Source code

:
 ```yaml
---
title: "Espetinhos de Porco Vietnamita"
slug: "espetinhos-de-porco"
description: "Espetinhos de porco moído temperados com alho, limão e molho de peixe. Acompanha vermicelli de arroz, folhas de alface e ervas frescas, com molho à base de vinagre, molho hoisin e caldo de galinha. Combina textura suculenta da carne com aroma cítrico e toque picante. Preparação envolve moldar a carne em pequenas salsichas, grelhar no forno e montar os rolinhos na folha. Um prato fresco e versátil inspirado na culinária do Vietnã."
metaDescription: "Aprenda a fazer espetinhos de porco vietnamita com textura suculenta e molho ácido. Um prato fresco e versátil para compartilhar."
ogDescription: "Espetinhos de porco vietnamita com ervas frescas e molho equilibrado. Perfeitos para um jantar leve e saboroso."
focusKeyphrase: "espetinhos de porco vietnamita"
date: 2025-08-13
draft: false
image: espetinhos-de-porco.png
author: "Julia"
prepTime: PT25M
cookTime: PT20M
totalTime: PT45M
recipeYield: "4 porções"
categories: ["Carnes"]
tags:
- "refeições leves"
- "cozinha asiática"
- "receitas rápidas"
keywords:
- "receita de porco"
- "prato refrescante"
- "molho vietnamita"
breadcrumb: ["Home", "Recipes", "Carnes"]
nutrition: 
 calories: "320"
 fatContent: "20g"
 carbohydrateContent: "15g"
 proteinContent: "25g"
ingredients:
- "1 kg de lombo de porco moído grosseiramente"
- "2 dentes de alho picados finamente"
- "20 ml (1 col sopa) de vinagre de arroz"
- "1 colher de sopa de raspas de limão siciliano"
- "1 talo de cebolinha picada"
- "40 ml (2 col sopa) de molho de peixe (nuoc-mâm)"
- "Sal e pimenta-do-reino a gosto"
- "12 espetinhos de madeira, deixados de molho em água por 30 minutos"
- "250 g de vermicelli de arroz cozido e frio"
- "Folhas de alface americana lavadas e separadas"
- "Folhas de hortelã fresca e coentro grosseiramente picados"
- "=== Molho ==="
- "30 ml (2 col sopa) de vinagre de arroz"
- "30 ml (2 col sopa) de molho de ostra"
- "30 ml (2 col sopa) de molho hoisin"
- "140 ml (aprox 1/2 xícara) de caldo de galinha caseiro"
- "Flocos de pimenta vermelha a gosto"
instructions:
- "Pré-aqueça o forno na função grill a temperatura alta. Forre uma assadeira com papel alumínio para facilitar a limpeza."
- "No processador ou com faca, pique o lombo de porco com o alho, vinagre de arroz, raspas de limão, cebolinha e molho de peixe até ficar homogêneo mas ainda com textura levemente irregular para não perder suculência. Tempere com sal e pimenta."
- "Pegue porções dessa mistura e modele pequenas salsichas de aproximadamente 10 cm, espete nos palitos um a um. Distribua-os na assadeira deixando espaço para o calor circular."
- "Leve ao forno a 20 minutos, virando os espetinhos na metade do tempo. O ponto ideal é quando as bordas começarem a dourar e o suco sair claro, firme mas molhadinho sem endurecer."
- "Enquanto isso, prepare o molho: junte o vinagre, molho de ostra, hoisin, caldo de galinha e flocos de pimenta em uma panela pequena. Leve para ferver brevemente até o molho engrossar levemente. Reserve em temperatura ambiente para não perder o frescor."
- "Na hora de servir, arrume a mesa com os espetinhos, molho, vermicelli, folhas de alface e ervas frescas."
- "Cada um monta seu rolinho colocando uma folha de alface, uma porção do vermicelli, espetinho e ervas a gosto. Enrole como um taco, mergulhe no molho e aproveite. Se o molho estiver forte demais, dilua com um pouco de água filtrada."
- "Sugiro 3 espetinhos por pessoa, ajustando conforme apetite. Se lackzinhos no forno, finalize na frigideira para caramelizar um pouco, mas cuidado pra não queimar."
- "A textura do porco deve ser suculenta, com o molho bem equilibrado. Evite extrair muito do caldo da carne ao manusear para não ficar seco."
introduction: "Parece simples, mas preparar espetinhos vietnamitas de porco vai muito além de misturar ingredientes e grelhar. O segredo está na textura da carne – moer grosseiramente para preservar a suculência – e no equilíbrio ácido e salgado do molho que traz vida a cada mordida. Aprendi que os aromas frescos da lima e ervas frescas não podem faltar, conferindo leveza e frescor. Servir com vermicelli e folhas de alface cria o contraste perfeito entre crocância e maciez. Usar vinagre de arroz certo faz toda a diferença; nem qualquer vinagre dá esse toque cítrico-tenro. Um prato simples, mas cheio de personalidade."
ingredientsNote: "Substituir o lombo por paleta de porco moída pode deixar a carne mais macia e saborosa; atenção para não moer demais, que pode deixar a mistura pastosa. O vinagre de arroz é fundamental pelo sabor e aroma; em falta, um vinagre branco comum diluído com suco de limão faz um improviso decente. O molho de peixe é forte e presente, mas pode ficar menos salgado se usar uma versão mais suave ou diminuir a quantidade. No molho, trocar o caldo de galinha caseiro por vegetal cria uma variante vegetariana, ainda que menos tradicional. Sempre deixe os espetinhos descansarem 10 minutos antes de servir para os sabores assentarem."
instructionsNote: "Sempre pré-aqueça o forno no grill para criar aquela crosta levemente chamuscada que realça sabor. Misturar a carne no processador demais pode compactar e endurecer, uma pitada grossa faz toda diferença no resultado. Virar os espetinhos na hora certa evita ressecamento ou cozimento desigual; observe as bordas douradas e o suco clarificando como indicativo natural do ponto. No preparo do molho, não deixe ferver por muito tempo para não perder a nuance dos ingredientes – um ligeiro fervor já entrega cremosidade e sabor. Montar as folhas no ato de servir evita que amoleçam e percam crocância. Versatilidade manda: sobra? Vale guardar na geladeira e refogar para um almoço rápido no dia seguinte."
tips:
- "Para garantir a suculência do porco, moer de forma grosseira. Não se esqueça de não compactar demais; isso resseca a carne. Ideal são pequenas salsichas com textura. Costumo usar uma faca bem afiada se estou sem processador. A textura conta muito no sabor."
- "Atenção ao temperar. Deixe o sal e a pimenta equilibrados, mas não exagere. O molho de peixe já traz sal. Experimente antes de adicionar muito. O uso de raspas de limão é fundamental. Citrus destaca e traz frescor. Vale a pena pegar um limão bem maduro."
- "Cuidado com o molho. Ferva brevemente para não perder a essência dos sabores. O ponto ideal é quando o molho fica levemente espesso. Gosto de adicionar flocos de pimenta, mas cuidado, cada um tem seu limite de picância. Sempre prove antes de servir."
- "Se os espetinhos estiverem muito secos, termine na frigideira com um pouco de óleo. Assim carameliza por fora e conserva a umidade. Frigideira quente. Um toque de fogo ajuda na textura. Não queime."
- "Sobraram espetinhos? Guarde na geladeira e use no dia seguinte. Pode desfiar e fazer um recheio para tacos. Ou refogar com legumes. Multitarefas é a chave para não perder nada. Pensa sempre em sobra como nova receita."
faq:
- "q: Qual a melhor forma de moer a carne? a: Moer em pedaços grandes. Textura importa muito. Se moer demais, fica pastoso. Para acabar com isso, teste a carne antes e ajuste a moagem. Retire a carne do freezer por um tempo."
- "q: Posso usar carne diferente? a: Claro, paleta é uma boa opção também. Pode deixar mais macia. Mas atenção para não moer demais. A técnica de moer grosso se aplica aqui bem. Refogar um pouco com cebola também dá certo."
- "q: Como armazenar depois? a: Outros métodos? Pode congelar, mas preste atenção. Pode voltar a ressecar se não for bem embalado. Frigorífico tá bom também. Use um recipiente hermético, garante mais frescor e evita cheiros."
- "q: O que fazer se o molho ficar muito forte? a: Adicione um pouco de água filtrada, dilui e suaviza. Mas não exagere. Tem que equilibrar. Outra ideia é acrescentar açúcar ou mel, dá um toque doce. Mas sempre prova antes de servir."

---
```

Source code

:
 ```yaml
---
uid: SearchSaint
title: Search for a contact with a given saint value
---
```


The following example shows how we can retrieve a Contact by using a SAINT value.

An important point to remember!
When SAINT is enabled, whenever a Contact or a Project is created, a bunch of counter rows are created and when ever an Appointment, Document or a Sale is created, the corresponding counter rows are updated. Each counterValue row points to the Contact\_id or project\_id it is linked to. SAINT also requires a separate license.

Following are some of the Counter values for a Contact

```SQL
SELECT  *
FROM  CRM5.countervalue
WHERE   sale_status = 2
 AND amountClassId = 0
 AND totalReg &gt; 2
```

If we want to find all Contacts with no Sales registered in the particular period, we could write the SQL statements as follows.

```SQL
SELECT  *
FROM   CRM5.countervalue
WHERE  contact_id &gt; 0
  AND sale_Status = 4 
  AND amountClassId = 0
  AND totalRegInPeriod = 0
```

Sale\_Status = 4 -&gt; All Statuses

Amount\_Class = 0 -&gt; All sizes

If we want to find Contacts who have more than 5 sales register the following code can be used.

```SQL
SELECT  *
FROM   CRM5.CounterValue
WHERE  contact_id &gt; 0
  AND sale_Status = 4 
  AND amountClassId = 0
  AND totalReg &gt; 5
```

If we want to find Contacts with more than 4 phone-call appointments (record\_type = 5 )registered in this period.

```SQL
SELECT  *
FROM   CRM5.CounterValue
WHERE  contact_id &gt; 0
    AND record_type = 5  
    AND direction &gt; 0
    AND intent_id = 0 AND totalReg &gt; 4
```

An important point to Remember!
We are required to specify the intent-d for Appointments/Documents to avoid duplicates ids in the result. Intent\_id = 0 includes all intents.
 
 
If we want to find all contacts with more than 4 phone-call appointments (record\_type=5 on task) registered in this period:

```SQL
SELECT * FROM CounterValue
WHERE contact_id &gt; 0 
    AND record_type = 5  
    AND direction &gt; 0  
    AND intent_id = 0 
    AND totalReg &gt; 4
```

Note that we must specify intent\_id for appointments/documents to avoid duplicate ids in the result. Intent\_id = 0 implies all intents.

EXERCISE
From the entries above, return each line with the word "registered" in it.

EXERCISE SOLUTION
If we want to find all Contacts with no Sales registered in the particular period, we could write the SQL statements as follows.
If we want to find Contacts with more than 4 phone-call appointments (record\_type = 5 )registered in this period.
If we want to find all contacts with more than 4 phone-call appointments (record\_type=5 on task) registered in this period:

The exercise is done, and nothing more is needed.